The Coronavirus pandemic may still be ongoing, but as state stay-at-home orders lift one by one, more and more people are heading outside to enjoy what’s turning into a beautiful May all across the country. Experienced outdoorsmen know that camping, hiking, backpacking and hunting are the original “social distancing” measures; after all, it’s a lot easier to stay 6 feet away from everyone when you have infinite outdoor space to do it! That said, we all know that some of the folks eagerly embracing the fresh air and sunshine they’ve been longing for aren’t exactly old hands…and that’s why we’re happy to see the Theodore Roosevelt Conservation Partnership (TRCP) launching the #ResponsibleRecreation pledge, which encourages Americans to enjoy outdoor recreation while adhering to proper COVID-19 safety protocols.
Outdoor television personalities, gear makers, and conservation-minded decision-makers are already embracing the pledge. What’s more, while many of the organizations involved in spearheading the #ResponsibleRecreation pledge have their own interests—namely, hunting, fishing, or shooting sports—the hope is to engage anyone who wants to enjoy the outdoors safely and responsibly. They’re asking that outdoor enthusiasts share how we are recreating responsibly, challenge our friends to do the same, and use the campaign hashtag across social media.
Conservation leaders at the National Wild Turkey Federation, Congressional Sportsmen’s Foundation, Ducks Unlimited, Trout Unlimited, Pheasants Forever, and Association of Fish and Wildlife Agencies all helped design and are promoting this campaign.

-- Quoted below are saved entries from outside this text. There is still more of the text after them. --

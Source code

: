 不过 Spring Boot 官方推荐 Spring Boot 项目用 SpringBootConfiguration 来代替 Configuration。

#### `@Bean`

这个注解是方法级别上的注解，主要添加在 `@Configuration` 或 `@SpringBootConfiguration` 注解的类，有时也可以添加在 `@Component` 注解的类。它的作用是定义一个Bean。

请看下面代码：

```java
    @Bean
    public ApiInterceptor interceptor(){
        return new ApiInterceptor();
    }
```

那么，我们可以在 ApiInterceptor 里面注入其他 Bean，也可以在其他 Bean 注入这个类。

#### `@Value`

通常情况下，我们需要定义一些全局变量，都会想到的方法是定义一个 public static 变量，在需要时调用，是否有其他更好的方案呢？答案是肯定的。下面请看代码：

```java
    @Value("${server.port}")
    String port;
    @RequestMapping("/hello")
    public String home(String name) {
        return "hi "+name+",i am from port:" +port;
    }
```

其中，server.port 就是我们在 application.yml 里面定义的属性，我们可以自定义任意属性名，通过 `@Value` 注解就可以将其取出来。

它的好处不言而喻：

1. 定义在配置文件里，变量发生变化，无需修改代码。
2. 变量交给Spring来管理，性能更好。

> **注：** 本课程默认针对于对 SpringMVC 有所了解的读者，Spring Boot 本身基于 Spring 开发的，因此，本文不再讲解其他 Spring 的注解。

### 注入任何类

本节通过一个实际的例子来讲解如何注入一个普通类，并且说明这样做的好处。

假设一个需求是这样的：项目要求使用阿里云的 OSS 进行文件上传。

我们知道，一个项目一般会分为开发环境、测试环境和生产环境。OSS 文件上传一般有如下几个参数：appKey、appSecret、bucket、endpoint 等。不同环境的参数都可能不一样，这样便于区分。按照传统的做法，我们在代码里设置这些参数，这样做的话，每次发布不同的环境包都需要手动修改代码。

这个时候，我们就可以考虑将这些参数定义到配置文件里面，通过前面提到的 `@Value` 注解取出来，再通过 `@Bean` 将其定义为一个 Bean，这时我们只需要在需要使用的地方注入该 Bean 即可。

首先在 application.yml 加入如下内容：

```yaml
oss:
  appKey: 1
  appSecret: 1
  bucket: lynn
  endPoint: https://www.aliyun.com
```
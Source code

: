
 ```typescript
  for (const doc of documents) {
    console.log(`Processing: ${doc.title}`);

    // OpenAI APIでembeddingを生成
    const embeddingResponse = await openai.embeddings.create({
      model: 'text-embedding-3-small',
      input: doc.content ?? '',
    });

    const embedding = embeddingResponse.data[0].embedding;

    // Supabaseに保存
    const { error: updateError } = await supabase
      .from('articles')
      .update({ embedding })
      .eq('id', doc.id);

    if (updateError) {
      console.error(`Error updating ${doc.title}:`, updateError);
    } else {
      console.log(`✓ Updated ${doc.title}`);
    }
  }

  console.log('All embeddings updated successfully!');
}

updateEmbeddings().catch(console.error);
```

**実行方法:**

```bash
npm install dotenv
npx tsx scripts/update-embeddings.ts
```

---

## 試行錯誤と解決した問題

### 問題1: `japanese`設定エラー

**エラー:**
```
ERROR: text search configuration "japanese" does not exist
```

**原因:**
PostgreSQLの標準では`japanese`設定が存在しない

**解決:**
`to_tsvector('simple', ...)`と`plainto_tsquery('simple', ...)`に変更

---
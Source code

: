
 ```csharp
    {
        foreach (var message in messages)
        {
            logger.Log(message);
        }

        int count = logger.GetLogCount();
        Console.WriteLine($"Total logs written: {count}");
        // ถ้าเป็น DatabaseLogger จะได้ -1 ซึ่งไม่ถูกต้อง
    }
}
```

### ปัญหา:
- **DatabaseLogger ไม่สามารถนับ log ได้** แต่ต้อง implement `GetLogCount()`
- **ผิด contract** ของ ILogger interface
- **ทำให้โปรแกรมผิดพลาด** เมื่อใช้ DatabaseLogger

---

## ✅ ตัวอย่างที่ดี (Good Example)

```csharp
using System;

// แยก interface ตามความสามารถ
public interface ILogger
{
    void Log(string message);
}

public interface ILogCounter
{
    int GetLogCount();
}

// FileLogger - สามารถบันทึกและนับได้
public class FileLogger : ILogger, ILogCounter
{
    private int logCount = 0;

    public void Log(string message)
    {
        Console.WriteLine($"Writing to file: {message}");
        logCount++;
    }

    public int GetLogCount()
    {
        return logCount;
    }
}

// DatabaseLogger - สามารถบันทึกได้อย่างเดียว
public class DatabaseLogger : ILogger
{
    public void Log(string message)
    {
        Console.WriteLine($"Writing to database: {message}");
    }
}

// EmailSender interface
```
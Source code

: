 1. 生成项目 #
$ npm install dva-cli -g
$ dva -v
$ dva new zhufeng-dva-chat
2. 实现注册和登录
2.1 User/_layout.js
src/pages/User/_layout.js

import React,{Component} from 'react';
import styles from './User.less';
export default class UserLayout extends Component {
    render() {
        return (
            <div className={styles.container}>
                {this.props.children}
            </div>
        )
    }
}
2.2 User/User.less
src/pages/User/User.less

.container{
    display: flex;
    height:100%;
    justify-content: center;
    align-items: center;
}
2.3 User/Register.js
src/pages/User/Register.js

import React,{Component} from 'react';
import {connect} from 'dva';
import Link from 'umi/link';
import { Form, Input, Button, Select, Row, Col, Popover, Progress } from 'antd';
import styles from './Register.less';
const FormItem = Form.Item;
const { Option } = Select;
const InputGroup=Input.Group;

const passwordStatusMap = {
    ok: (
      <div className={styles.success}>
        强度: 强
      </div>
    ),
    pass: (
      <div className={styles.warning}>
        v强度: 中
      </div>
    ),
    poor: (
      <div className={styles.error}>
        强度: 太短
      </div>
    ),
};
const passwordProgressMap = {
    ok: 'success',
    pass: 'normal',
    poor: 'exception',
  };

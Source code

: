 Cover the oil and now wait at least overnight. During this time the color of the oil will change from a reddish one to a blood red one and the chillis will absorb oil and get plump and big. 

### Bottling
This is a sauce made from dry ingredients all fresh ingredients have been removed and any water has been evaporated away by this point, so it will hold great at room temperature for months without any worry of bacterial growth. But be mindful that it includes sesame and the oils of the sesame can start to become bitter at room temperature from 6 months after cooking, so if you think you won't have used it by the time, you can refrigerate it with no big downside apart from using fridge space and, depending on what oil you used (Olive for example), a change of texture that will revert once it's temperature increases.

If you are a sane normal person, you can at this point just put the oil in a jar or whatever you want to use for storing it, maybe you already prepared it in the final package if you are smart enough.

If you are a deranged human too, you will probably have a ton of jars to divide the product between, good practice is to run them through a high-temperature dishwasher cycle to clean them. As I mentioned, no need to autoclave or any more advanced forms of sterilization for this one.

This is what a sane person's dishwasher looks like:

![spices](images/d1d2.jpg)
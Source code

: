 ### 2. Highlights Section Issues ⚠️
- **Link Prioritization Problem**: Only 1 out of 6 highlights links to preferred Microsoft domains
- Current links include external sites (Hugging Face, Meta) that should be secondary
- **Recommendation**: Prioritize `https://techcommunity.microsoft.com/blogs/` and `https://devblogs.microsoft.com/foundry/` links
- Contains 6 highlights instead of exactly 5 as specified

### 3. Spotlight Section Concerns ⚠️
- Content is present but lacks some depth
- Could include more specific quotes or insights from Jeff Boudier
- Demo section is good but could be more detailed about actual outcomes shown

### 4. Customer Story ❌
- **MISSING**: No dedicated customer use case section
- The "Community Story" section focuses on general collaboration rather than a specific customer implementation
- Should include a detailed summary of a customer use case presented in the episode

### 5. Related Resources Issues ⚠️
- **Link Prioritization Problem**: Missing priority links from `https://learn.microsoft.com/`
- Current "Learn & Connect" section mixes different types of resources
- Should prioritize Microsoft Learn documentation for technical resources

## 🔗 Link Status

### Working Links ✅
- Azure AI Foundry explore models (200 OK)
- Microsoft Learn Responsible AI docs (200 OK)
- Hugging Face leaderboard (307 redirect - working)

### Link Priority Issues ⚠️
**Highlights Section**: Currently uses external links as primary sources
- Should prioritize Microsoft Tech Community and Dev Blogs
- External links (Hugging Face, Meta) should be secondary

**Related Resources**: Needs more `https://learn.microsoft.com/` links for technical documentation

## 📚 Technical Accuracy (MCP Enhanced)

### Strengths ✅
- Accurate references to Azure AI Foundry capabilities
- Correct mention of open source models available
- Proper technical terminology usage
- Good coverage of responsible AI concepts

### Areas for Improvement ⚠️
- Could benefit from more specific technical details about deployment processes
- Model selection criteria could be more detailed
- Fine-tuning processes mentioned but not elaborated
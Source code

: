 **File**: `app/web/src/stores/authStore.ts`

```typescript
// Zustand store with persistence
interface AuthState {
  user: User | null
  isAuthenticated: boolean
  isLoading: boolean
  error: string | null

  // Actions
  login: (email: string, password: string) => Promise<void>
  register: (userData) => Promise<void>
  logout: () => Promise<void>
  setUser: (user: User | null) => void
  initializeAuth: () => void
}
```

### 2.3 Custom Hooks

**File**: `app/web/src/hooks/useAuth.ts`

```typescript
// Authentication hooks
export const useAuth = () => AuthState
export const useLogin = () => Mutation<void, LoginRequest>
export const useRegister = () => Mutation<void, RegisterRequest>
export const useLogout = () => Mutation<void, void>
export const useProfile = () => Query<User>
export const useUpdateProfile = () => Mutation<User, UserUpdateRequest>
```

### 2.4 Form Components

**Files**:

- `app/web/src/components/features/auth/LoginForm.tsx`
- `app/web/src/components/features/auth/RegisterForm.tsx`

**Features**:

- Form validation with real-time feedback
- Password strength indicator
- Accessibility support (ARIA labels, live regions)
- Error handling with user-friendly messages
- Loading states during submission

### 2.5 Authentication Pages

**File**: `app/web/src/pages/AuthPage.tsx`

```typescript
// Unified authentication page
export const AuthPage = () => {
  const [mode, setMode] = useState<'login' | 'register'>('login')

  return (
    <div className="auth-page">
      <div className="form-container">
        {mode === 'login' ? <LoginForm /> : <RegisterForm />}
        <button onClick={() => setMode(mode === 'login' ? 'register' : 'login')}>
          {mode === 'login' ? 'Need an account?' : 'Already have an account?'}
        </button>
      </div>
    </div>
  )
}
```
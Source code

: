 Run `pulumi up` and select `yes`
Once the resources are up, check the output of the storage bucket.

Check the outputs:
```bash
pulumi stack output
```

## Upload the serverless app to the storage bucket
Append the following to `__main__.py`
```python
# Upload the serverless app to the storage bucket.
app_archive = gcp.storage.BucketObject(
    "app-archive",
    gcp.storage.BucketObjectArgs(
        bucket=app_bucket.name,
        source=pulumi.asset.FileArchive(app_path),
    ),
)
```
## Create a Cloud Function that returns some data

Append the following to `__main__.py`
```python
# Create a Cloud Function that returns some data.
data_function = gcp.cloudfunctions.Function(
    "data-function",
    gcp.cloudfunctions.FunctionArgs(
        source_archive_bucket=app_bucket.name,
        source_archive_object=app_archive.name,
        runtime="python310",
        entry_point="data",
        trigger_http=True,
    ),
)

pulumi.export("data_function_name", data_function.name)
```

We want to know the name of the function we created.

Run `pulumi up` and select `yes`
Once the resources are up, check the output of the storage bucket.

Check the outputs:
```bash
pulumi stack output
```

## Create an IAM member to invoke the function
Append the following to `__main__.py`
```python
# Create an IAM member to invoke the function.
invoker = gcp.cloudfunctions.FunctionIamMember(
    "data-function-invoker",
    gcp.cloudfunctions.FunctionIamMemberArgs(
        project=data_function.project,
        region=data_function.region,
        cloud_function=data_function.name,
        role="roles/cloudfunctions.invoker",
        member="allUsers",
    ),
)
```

These groups are encouraging Americans to take advantage of our country’s numerous opportunities to recreate on public lands and waters, while maintaining proper social distancing and adhering to other best practices in line with recommendations from the Center for Disease Control and Prevention.
“Whether participating in hunting, fishing, shooting sports, or numerous other outdoor activities, individuals and families are getting outside as a means of coping with the challenges of this health crisis,” says Whit Fosburgh, TRCP’s president and CEO. “The conservation community recognizes that this is a privilege, one that sportsmen and women take very seriously. Just as we’ve stepped up to fund conservation efforts and recover at-risk species, hunters and anglers have yet another opportunity to lead by example and ensure that outdoor recreation can continue to delight and facilitate healing for anyone who ventures outside.”